What this task involves
In the entries that follow, which lines hold the string "balsamiq"? List them.

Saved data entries
------------------------------
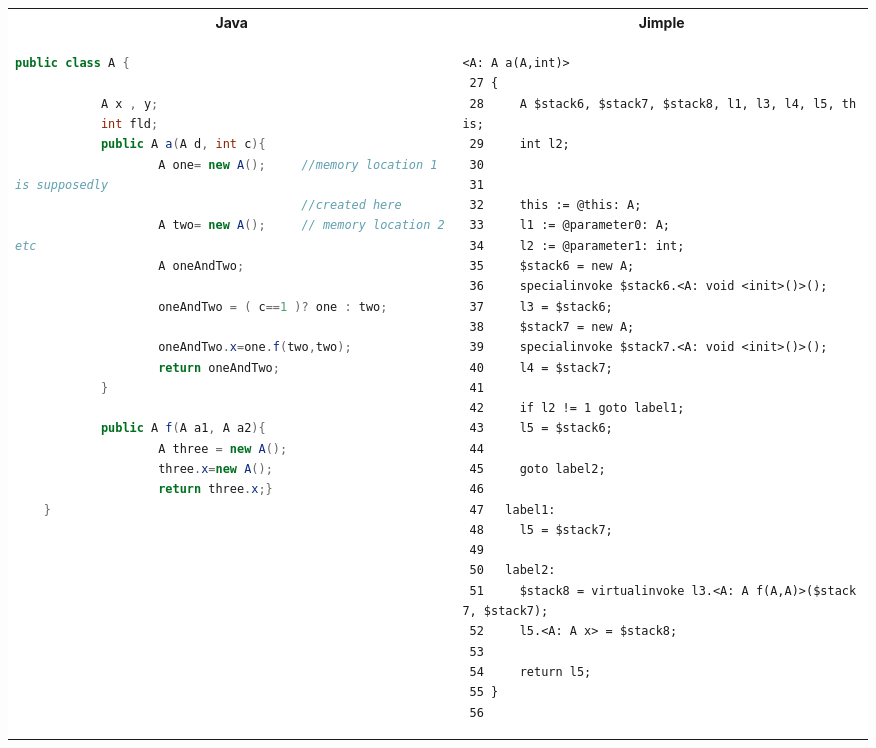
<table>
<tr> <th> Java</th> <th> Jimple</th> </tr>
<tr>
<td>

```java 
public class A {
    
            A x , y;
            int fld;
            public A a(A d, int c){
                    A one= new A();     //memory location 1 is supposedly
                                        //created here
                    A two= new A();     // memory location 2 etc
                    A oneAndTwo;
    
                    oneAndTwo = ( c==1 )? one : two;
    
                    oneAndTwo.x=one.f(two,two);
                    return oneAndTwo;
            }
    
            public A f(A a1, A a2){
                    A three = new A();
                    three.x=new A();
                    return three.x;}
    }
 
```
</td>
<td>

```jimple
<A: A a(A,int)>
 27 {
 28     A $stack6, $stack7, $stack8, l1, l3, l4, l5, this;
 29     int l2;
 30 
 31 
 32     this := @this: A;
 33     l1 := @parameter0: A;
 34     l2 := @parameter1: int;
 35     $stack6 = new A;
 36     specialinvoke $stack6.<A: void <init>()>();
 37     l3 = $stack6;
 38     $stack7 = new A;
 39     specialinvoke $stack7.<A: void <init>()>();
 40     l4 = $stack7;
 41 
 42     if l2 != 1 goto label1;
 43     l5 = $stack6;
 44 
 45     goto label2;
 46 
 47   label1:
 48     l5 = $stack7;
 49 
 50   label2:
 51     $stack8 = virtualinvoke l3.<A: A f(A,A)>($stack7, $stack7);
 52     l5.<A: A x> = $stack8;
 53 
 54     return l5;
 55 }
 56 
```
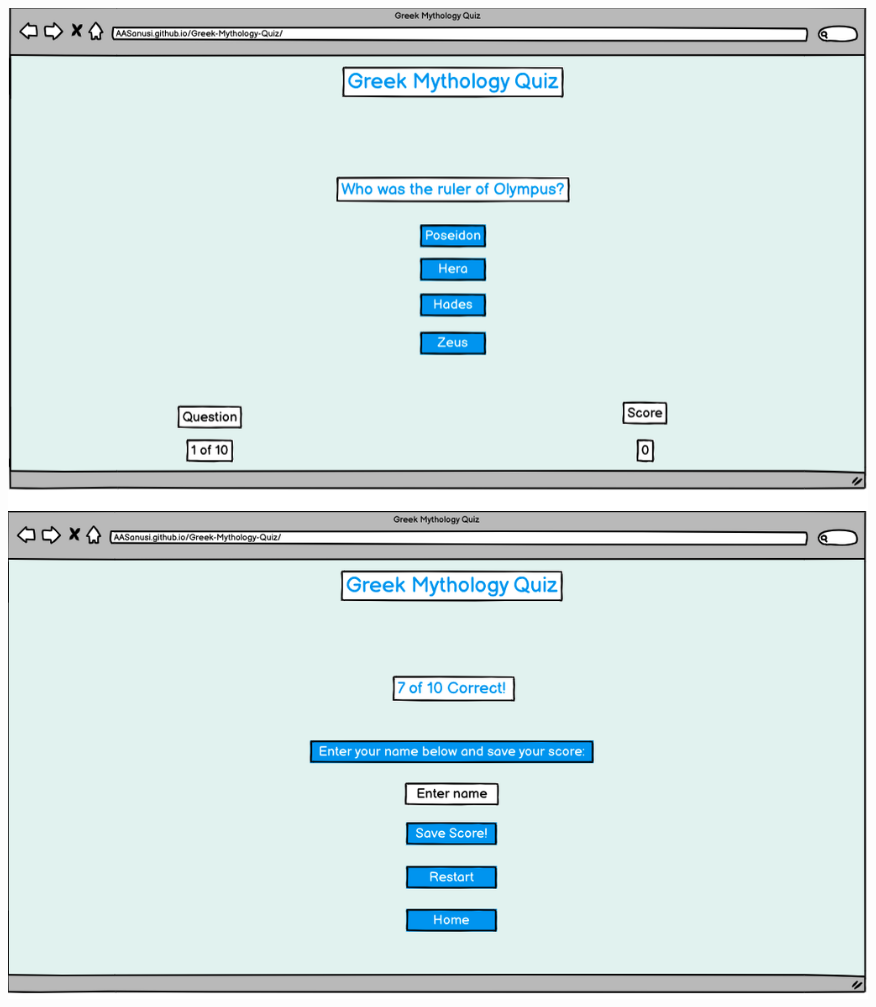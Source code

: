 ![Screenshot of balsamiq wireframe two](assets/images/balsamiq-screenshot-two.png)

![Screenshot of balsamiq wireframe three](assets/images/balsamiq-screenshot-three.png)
------------------------------
Written response
: ![Screenshot of balsamiq wireframe two](assets/images/balsamiq-screenshot-two.png)
![Screenshot of balsamiq wireframe three](assets/images/balsamiq-screenshot-three.png)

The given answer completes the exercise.